== YOUR GOAL ==
In the entries below, find every line with the string "isomorphic" and copy it.

%%

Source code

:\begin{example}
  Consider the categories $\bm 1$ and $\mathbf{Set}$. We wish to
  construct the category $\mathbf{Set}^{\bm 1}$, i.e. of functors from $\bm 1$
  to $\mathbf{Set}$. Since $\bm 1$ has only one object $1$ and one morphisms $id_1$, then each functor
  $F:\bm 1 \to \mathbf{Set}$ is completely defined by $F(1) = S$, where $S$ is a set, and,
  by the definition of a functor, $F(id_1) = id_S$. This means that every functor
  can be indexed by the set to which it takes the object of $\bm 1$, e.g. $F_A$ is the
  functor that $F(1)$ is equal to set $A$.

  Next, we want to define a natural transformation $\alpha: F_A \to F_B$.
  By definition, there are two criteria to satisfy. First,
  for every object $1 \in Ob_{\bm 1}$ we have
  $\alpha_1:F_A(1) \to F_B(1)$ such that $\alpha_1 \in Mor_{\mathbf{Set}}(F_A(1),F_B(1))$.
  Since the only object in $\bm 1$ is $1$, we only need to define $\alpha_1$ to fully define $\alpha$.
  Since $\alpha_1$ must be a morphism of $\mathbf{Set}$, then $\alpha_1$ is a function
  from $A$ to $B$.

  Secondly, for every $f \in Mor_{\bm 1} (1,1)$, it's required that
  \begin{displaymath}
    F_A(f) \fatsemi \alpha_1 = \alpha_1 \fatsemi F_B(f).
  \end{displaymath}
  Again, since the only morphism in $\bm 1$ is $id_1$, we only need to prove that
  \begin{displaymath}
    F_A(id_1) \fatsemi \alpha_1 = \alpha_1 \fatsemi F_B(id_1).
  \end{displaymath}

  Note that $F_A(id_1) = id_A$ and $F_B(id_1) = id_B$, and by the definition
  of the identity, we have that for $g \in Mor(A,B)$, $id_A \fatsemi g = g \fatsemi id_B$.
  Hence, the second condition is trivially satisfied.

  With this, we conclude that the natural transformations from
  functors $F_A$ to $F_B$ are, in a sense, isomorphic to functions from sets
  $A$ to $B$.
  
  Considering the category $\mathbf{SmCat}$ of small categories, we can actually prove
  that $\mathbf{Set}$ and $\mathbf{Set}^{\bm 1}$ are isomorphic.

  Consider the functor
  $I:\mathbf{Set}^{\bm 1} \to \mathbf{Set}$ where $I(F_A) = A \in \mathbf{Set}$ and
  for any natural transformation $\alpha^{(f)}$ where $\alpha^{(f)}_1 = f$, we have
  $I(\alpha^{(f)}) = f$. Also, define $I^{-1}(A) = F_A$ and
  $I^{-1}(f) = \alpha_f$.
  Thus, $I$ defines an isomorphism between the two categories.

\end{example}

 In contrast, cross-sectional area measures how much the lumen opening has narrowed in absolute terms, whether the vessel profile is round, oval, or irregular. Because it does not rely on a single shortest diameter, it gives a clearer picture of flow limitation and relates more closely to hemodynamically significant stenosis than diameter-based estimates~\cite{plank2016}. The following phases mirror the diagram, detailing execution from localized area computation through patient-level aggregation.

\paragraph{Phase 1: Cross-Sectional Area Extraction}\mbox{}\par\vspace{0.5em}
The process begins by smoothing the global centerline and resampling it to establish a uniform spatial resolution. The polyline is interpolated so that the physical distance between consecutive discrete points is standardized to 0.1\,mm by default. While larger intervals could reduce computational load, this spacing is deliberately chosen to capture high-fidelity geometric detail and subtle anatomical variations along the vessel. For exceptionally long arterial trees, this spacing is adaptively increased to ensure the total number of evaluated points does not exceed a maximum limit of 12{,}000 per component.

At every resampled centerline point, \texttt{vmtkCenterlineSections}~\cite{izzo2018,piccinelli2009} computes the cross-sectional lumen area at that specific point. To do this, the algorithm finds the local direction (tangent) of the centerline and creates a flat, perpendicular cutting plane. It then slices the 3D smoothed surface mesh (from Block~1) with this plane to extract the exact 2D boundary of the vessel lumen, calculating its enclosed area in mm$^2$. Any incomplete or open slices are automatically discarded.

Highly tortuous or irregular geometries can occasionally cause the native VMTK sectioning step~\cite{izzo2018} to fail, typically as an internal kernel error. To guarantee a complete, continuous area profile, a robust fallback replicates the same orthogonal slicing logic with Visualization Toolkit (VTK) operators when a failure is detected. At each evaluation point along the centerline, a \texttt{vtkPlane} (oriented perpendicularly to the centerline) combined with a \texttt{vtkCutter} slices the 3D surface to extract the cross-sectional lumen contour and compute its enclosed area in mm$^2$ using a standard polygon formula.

%%

== SOLUTION FOR THIS EXERCISE ==
  functors $F_A$ to $F_B$ are, in a sense, isomorphic to functions from sets
  that $\mathbf{Set}$ and $\mathbf{Set}^{\bm 1}$ are isomorphic.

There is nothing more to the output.